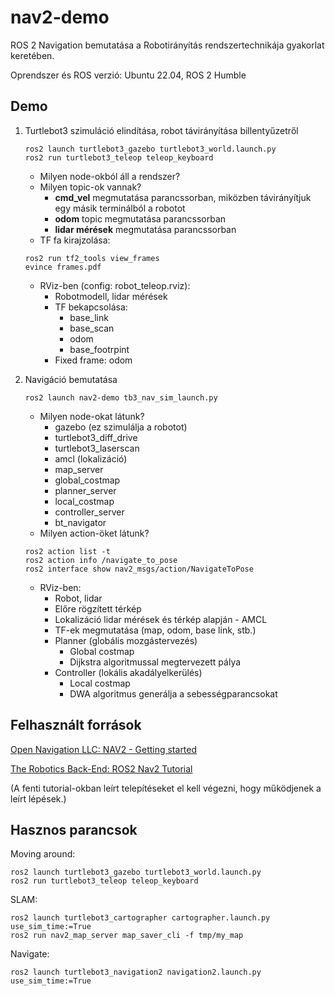 # nav2-demo

ROS 2 Navigation bemutatása a Robotirányítás rendszertechnikája gyakorlat keretében.

Oprendszer és ROS verzió: Ubuntu 22.04, ROS 2 Humble

## Demo

1. Turtlebot3 szimuláció elindítása, robot távirányítása billentyűzetről
   ```
   ros2 launch turtlebot3_gazebo turtlebot3_world.launch.py
   ros2 run turtlebot3_teleop teleop_keyboard
   ```
   - Milyen node-okból áll a rendszer?
   - Milyen topic-ok vannak?
     - **cmd_vel** megmutatása parancssorban, miközben távirányítjuk egy másik terminálból a robotot
     - **odom** topic megmutatása parancssorban
     - **lidar mérések** megmutatása parancssorban
   - TF fa kirajzolása:
   ```
   ros2 run tf2_tools view_frames
   evince frames.pdf
   ```
   - RViz-ben (config: robot_teleop.rviz):
     - Robotmodell, lidar mérések
     - TF bekapcsolása:
       - base_link
       - base_scan
       - odom
       - base_footrpint
     - Fixed frame: odom

3. Navigáció bemutatása
   ```
   ros2 launch nav2-demo tb3_nav_sim_launch.py
   ```
   - Milyen node-okat látunk?
     - gazebo (ez szimulálja a robotot)
     - turtlebot3\_diff\_drive
     - turtlebot3_laserscan
     - amcl (lokalizáció)
     - map_server
     - global_costmap
     - planner_server
     - local_costmap
     - controller_server
     - bt_navigator
   - Milyen action-öket látunk?
   ```
   ros2 action list -t
   ros2 action info /navigate_to_pose
   ros2 interface show nav2_msgs/action/NavigateToPose
   ```
   - RViz-ben:
     - Robot, lidar
     - Előre rögzített térkép
     - Lokalizáció lidar mérések és térkép alapján - AMCL
     - TF-ek megmutatása (map, odom, base link, stb.)
     - Planner (globális mozgástervezés)
       - Global costmap
       - Dijkstra algoritmussal megtervezett pálya
     - Controller (lokális akadályelkerülés)
       - Local costmap
       - DWA algoritmus generálja a sebességparancsokat


## Felhasznált források

[Open Navigation LLC: NAV2 - Getting started](https://navigation.ros.org/getting_started/index.html)

[The Robotics Back-End: ROS2 Nav2 Tutorial](https://roboticsbackend.com/ros2-nav2-tutorial/)

(A fenti tutorial-okban leírt telepítéseket el kell végezni, hogy működjenek a leírt lépések.)

## Hasznos parancsok

Moving around:

```
ros2 launch turtlebot3_gazebo turtlebot3_world.launch.py
ros2 run turtlebot3_teleop teleop_keyboard
```

SLAM:

```
ros2 launch turtlebot3_cartographer cartographer.launch.py use_sim_time:=True
ros2 run nav2_map_server map_saver_cli -f tmp/my_map
```

Navigate:

```
ros2 launch turtlebot3_navigation2 navigation2.launch.py use_sim_time:=True
```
________
Gather every line from the listing above in which "Milyen" appears, and copy those lines.

   - Milyen node-okból áll a rendszer?
   - Milyen topic-ok vannak?
   - Milyen node-okat látunk?
   - Milyen action-öket látunk?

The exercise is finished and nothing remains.